What the task requires
Check every line below for the string "tracks". Copy the ones that have it.

Records for processing
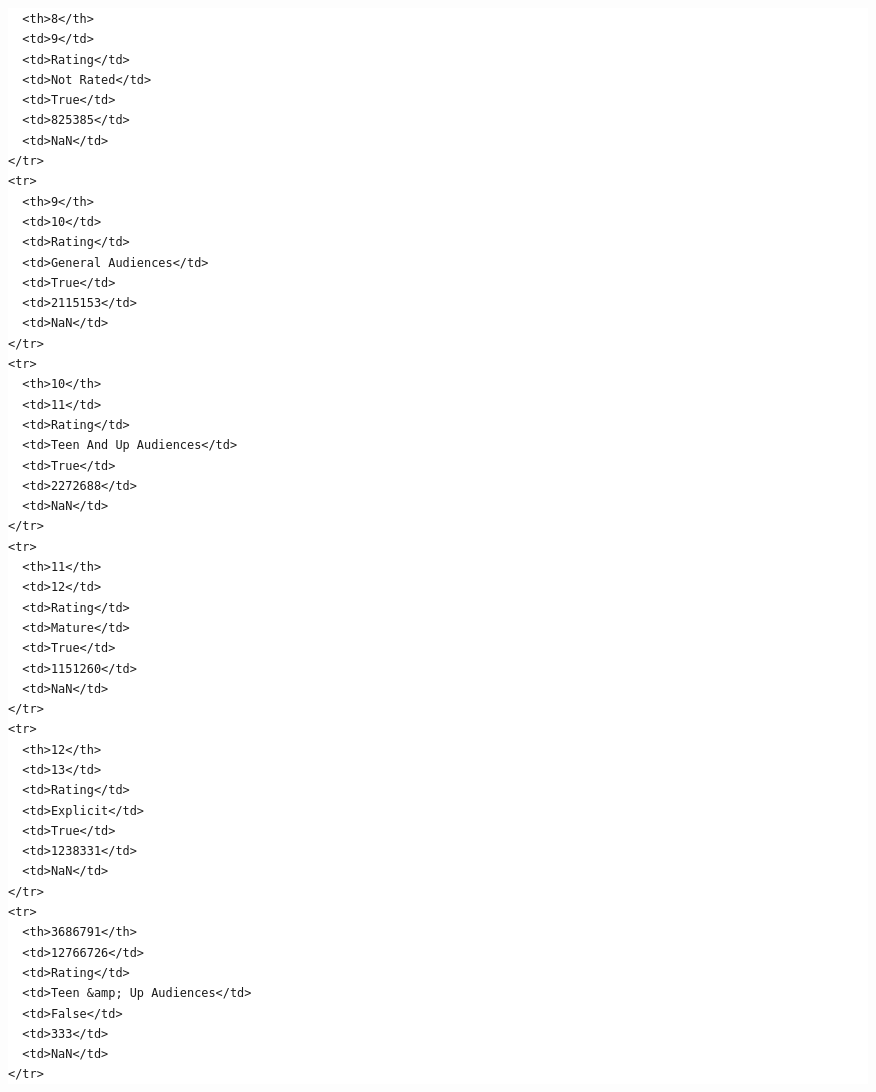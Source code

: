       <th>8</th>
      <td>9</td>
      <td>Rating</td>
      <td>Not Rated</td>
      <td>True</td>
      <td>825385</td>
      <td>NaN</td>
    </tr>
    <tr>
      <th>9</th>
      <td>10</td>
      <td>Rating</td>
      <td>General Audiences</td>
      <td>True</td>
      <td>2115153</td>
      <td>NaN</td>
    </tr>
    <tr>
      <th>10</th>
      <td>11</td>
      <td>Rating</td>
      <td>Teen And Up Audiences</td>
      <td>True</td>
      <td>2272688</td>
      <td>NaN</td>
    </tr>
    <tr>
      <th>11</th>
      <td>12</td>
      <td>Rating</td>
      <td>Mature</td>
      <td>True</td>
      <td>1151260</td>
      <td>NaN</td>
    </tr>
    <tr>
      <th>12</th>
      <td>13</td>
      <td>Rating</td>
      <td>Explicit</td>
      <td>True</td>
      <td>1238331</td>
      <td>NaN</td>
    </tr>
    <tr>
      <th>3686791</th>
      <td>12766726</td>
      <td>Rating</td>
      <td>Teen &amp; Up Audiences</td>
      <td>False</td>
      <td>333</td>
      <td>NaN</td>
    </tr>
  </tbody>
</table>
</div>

* * *

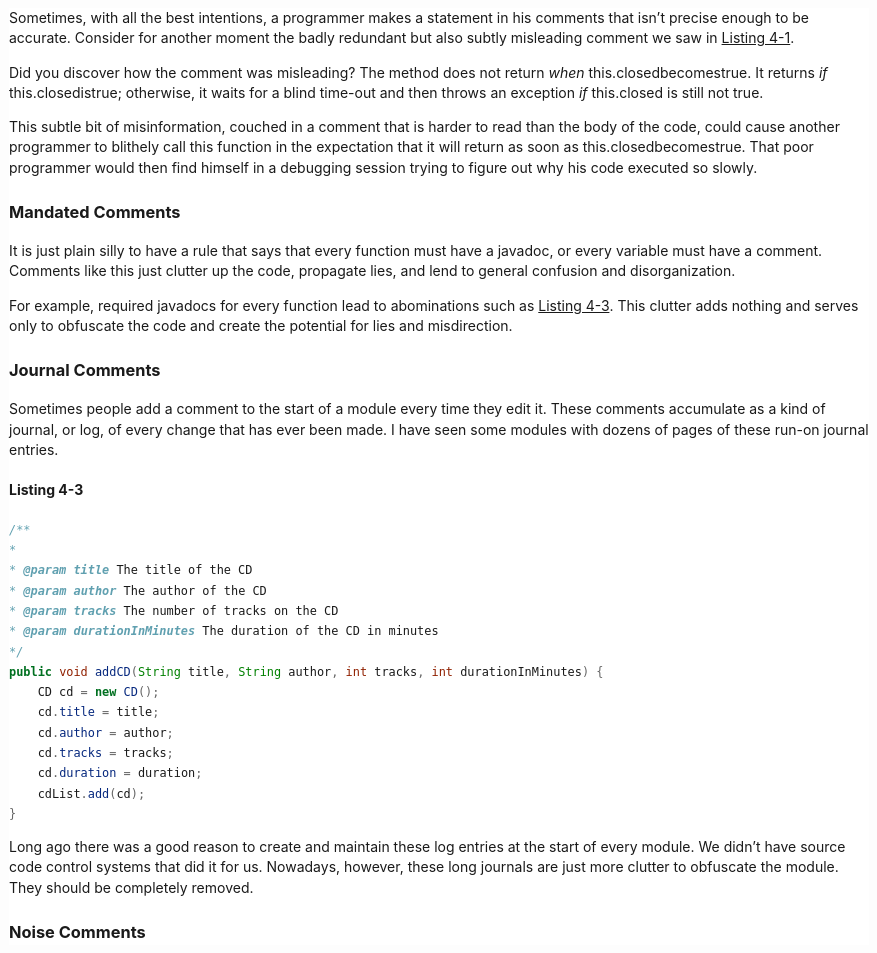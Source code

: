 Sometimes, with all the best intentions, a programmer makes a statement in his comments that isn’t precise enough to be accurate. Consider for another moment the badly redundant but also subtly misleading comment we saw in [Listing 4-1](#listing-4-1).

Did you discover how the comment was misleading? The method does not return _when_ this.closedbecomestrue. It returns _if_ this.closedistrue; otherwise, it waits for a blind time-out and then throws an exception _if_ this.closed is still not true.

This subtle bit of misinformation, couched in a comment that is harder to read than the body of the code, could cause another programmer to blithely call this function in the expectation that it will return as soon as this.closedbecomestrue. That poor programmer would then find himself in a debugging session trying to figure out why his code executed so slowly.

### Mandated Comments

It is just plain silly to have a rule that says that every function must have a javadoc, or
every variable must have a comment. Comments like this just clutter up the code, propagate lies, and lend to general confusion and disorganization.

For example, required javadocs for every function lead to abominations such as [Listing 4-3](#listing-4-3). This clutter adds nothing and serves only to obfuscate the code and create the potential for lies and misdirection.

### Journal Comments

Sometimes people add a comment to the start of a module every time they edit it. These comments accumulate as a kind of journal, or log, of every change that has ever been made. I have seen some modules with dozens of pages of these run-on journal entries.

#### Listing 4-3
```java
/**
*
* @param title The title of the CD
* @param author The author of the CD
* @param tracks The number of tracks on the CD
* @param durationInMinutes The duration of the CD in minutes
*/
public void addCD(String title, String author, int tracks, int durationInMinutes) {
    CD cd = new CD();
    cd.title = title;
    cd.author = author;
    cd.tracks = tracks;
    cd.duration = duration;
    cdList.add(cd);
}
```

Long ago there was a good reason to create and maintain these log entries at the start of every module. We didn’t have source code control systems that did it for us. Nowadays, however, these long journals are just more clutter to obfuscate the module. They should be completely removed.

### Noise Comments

==

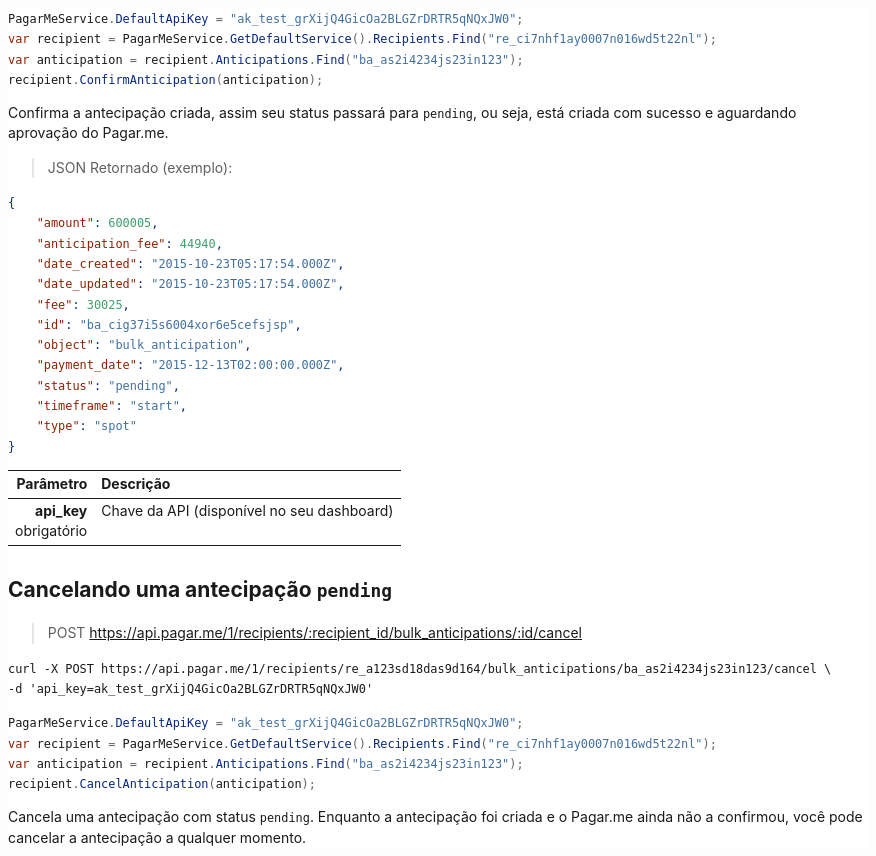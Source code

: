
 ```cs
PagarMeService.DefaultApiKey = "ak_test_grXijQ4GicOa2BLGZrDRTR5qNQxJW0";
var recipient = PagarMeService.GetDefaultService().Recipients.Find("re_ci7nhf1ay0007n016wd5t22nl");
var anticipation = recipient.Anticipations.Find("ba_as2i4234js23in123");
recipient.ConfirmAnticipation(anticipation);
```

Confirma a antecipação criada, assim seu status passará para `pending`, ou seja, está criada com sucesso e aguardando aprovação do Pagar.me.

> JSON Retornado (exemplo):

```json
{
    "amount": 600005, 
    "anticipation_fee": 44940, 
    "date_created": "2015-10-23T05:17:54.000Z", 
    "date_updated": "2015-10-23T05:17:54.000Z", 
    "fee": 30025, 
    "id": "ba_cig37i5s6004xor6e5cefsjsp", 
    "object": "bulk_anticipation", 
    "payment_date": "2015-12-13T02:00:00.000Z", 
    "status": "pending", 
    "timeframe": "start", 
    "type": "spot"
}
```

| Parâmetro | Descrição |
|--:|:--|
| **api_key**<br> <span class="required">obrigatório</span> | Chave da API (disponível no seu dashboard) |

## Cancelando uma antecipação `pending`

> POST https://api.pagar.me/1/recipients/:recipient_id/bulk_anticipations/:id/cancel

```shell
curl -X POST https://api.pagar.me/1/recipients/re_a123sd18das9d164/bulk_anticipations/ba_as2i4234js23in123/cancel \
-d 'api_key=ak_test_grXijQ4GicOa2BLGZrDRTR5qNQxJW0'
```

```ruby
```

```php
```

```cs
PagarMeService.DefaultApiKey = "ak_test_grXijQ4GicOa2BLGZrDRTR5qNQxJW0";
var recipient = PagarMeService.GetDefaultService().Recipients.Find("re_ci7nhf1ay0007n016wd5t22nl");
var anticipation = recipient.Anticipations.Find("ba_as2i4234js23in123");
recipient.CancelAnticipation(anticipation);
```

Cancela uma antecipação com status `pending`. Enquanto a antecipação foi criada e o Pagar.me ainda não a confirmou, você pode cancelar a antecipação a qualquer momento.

Exercise result
* @param tracks The number of tracks on the CD
public void addCD(String title, String author, int tracks, int durationInMinutes) {
    cd.tracks = tracks;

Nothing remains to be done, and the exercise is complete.